■ Your assignment
If a line in the data below contains the word "that", copy it out.

[Plain-text document sources]
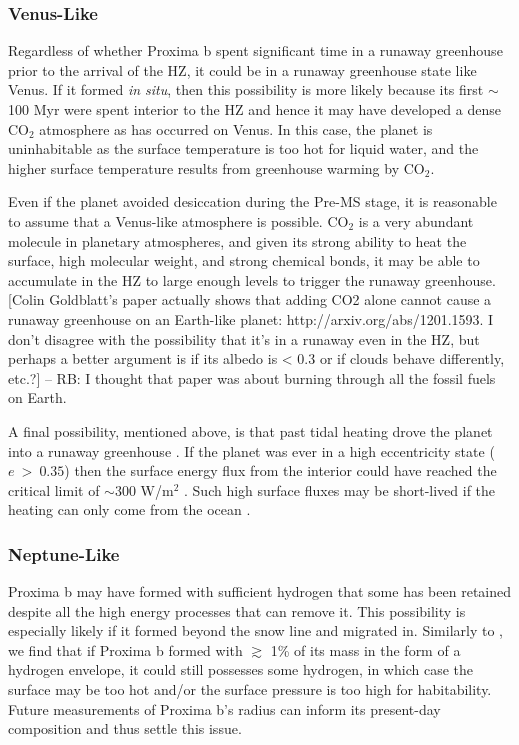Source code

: \documentclass[preprint,12pt]{aastex}
\newcommand{\xxx}[1]{{\color{red} #1}} %
\begin{document}
\subsubsection{Venus-Like}
\label{sec:results:atmstates:venuslike}


Regardless of whether Proxima b spent significant time in a runaway
greenhouse prior to the arrival of the HZ, it could be in a runaway
greenhouse state like Venus. If it formed {\it in situ}, then this
possibility is more likely because its first $\sim$100 Myr were spent
interior to the HZ and hence it may have developed a dense CO$_2$
atmosphere as has occurred on Venus. In this case, the planet is
uninhabitable as the surface temperature is too hot for liquid water,
and the higher surface temperature results from greenhouse warming by
CO$_2$.

Even if the planet avoided desiccation during the Pre-MS stage, it is
reasonable to assume that a Venus-like atmosphere is possible. CO$_2$
is a very abundant molecule in planetary atmospheres, and given its
strong ability to heat \xxx{the} surface, high molecular weight, and strong
chemical bonds, it may be able to accumulate in the HZ to large enough
levels to trigger the runaway greenhouse. \xxx{[Colin Goldblatt's
paper actually shows that adding CO2 alone cannot cause a runaway
greenhouse on an Earth-like planet: http://arxiv.org/abs/1201.1593.
I don't disagree with the possibility that it's in a runaway even in 
the HZ, but perhaps a better argument is if its albedo is < 0.3 or if
clouds behave differently, etc.?] -- RB: I thought that paper was about burning through all the fossil fuels on Earth.}

A final possibility, mentioned above, is that past tidal heating drove
the planet into a runaway greenhouse \citep{Barnes13}. If the planet
was ever in a high eccentricity state ($e~>~0.35$) then the surface
energy flux from the interior could have reached the critical limit of
$\sim$300 W/m$^2$ \citep{Kasting93,Abe93,Goldblatt15}. Such high
surface fluxes may be short-lived if the heating can only come from
the ocean \citep{DriscollBarnes15}.

\subsubsection{Neptune-Like}
\label{sec:results:atmstates:neptunelike}

Proxima b may have formed with sufficient hydrogen that some has been
retained despite all the high energy processes that can remove
it. This possibility is especially likely if it formed beyond the snow
line and migrated in. Similarly to \cite{OwenMohanty16}, we find that
if Proxima b formed with $\gtrsim$ 1\% of its mass in the form of a
hydrogen envelope, it could still possesses some hydrogen, in which
case the surface may be too hot and/or the surface pressure is too
high for habitability.  Future measurements of Proxima b's radius can
inform its present-day composition and thus settle this issue.
\end{document}
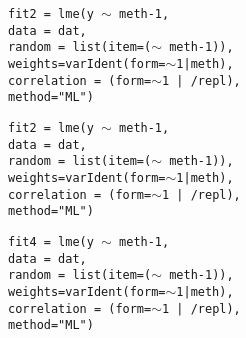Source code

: \begin{frame}{\bf {}}
\begin{frame}{\bf {}}
\begin{itemize}
\begin{frame}{\bf {}}
{\bf {}}
\texttt{fit2 = lme(y $\sim$ meth-1,\\
   \hspace{0.6cm} data = dat,\\
   \hspace{0.6cm} random = list(item=($\sim$ meth-1)), \\
   \hspace{0.6cm} weights=varIdent(form=$\sim$1|meth),\\
   \hspace{0.6cm} correlation = (form=$\sim$1 | /repl),\\
   \hspace{0.6cm} method="ML")}

\end{frame}
\begin{frame}[fragile]{\bf {}}
\texttt{fit2 = lme(y $\sim$ meth-1,\\
   \hspace{0.6cm} data = dat,\\
   \hspace{0.6cm} random = list(item=($\sim$ meth-1)), \\
   \hspace{0.6cm} weights=varIdent(form=$\sim$1|meth),\\
   \hspace{0.6cm} correlation = (form=$\sim$1 | /repl),\\
   \hspace{0.6cm} method="ML")}
\end{frame}

\begin{frame}[fragile]{\bf {}}
\texttt{fit4 = lme(y $\sim$ meth-1,\\
   \hspace{0.6cm} data = dat,\\
   \hspace{0.6cm} random = list(item=($\sim$ meth-1)), \\
   \hspace{0.6cm} weights=varIdent(form=$\sim$1|meth),\\
   \hspace{0.6cm} correlation = (form=$\sim$1 | /repl),\\
   \hspace{0.6cm} method="ML")}
\end{frame}


\end{itemize}
\end{frame}
\end{frame}
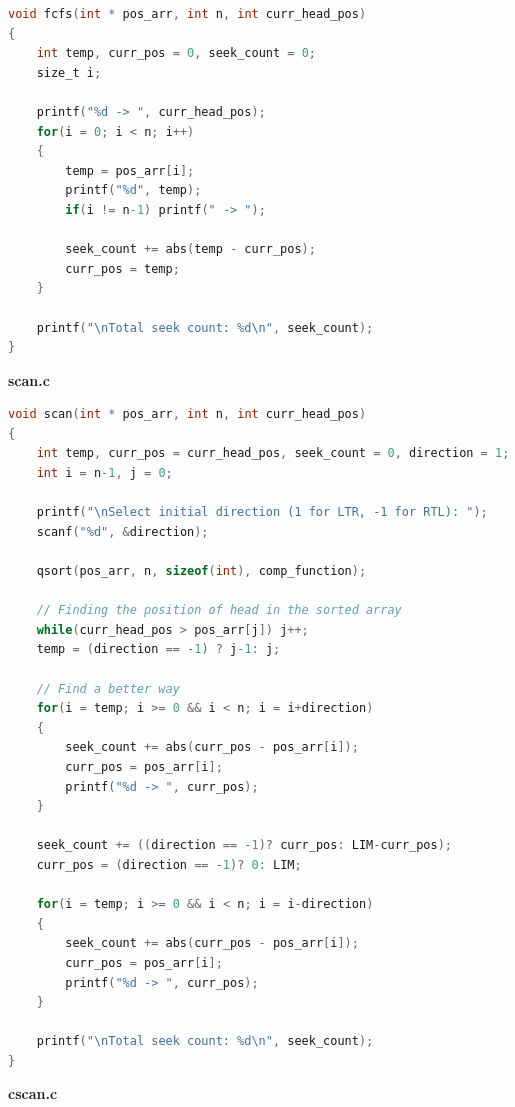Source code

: \documentclass[13pt,oneside]{book}
\begin{document}
\begin{lstlisting}[language=C]
void fcfs(int * pos_arr, int n, int curr_head_pos)
{
	int temp, curr_pos = 0, seek_count = 0;
	size_t i;

	printf("%d -> ", curr_head_pos);
	for(i = 0; i < n; i++)
	{
		temp = pos_arr[i];
		printf("%d", temp);
		if(i != n-1) printf(" -> ");

		seek_count += abs(temp - curr_pos);
		curr_pos = temp;
	}

	printf("\nTotal seek count: %d\n", seek_count);
}
    \end{lstlisting}
    
        \Large\textbf{scan.c}
\small

\begin{lstlisting}[language=C]
void scan(int * pos_arr, int n, int curr_head_pos)
{
	int temp, curr_pos = curr_head_pos, seek_count = 0, direction = 1;
	int i = n-1, j = 0;

	printf("\nSelect initial direction (1 for LTR, -1 for RTL): ");
	scanf("%d", &direction);

	qsort(pos_arr, n, sizeof(int), comp_function);
	
	// Finding the position of head in the sorted array
	while(curr_head_pos > pos_arr[j]) j++;
	temp = (direction == -1) ? j-1: j;

	// Find a better way
	for(i = temp; i >= 0 && i < n; i = i+direction) 
	{
		seek_count += abs(curr_pos - pos_arr[i]);
		curr_pos = pos_arr[i];
		printf("%d -> ", curr_pos);
	}

	seek_count += ((direction == -1)? curr_pos: LIM-curr_pos);
	curr_pos = (direction == -1)? 0: LIM;

	for(i = temp; i >= 0 && i < n; i = i-direction)
	{
		seek_count += abs(curr_pos - pos_arr[i]);
		curr_pos = pos_arr[i];
		printf("%d -> ", curr_pos);
	}

	printf("\nTotal seek count: %d\n", seek_count);
}
    \end{lstlisting}
        \Large\textbf{cscan.c}
\small
\end{document}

■ Exercise answer
reasonable to assume that a Venus-like atmosphere is possible. CO$_2$
paper actually shows that adding CO2 alone cannot cause a runaway
I don't disagree with the possibility that it's in a runaway even in 
clouds behave differently, etc.?] -- RB: I thought that paper was about burning through all the fossil fuels on Earth.}
A final possibility, mentioned above, is that past tidal heating drove
Proxima b may have formed with sufficient hydrogen that some has been
retained despite all the high energy processes that can remove
line and migrated in. Similarly to \cite{OwenMohanty16}, we find that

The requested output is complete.